● **Your task**: Filter the entries down to the lines containing "slaves", and copy those lines.

[Document images with source code]
• • • • • • •

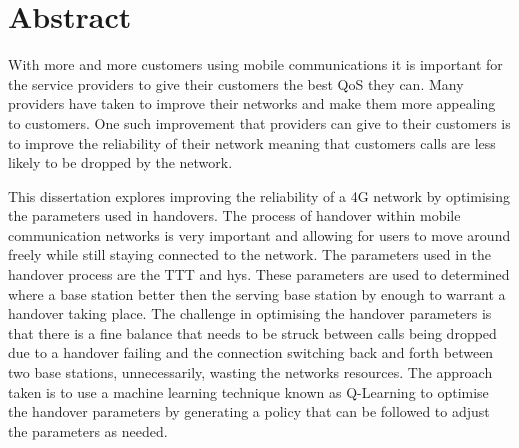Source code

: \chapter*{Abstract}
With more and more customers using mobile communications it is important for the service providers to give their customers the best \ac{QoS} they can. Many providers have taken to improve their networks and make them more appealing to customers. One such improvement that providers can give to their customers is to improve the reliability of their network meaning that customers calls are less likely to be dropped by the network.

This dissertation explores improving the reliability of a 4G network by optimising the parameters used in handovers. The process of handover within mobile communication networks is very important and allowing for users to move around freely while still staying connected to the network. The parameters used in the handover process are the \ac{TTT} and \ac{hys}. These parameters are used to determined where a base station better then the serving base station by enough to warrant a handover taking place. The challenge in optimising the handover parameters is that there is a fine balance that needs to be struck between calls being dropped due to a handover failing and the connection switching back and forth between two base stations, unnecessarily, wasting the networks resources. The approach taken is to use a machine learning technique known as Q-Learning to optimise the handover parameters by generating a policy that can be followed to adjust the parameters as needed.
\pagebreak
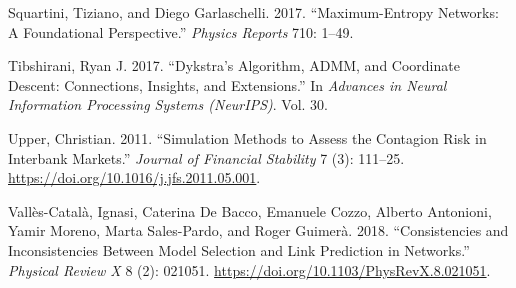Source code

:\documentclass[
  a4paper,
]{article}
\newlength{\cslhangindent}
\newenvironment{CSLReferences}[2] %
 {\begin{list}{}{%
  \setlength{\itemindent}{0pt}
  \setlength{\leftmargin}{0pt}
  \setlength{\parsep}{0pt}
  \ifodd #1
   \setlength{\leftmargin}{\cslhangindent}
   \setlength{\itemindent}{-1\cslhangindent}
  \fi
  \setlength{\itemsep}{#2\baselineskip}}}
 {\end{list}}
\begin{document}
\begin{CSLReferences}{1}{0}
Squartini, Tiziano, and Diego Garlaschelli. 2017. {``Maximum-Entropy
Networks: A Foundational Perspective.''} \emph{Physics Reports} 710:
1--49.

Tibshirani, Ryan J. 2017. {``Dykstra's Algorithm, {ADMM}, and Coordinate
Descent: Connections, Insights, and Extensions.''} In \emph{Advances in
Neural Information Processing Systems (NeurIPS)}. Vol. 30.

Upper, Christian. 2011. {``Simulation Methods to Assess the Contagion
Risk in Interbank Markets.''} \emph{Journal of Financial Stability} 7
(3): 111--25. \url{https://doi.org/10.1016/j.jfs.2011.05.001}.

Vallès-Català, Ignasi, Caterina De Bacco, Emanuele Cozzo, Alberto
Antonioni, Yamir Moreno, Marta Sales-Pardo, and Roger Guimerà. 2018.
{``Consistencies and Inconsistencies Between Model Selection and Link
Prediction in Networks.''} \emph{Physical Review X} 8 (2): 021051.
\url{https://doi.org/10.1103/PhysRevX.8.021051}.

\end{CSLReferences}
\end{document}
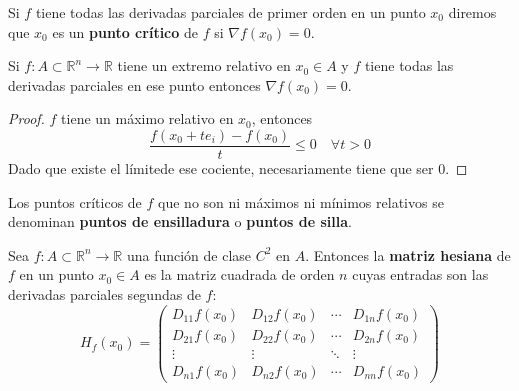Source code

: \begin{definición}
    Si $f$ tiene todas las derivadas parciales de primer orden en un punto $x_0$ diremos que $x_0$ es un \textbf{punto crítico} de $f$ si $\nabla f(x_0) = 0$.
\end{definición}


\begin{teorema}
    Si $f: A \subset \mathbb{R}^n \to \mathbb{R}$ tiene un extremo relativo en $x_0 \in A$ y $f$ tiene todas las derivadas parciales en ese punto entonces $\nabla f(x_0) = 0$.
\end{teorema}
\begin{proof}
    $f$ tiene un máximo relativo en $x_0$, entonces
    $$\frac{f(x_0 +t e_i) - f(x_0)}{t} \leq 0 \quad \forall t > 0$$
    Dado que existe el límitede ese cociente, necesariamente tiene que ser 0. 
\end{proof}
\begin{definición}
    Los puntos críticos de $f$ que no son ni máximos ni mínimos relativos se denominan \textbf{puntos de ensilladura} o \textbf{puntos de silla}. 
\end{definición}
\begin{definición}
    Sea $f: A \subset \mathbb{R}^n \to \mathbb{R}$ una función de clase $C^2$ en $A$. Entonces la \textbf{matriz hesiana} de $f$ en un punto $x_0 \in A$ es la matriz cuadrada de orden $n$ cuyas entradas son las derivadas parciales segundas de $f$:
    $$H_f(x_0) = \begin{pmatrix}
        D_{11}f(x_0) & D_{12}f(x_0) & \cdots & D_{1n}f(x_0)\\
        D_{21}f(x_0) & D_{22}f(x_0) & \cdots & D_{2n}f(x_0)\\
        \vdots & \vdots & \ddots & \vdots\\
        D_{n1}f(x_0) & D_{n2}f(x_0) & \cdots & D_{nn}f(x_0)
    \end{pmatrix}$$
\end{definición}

• • • • • • •

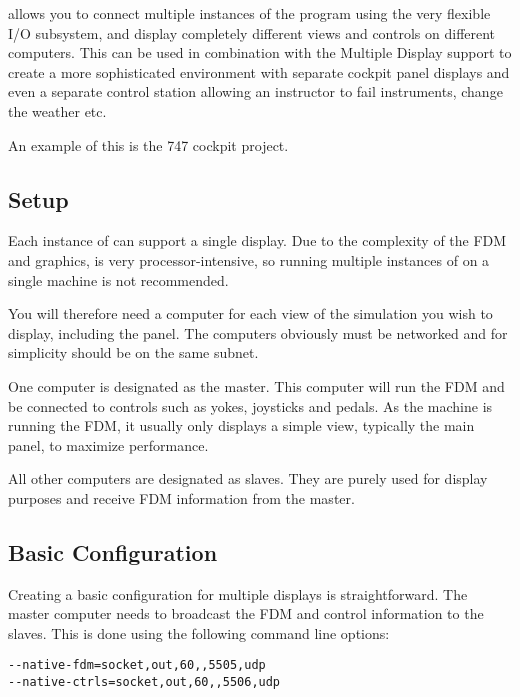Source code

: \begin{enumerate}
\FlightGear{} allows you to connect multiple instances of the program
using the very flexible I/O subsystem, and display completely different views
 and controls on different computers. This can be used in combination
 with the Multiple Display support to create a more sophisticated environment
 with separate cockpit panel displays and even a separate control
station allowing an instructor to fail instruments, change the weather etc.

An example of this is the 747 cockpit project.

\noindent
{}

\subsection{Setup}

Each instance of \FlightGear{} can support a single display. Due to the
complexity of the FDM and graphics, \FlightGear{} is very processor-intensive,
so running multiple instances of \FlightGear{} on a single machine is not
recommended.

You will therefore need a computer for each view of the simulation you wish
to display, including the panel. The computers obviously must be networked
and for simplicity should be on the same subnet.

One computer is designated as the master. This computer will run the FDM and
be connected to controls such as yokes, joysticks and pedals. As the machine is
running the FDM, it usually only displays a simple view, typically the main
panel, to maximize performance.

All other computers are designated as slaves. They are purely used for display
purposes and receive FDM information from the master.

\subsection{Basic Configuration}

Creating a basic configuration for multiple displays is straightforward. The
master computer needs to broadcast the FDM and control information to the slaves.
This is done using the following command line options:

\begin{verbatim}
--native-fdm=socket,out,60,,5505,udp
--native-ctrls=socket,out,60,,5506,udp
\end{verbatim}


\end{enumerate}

• • • • • • •

● **Reply to the task**:
All other computers are designated as slaves. They are purely used for display
master computer needs to broadcast the FDM and control information to the slaves.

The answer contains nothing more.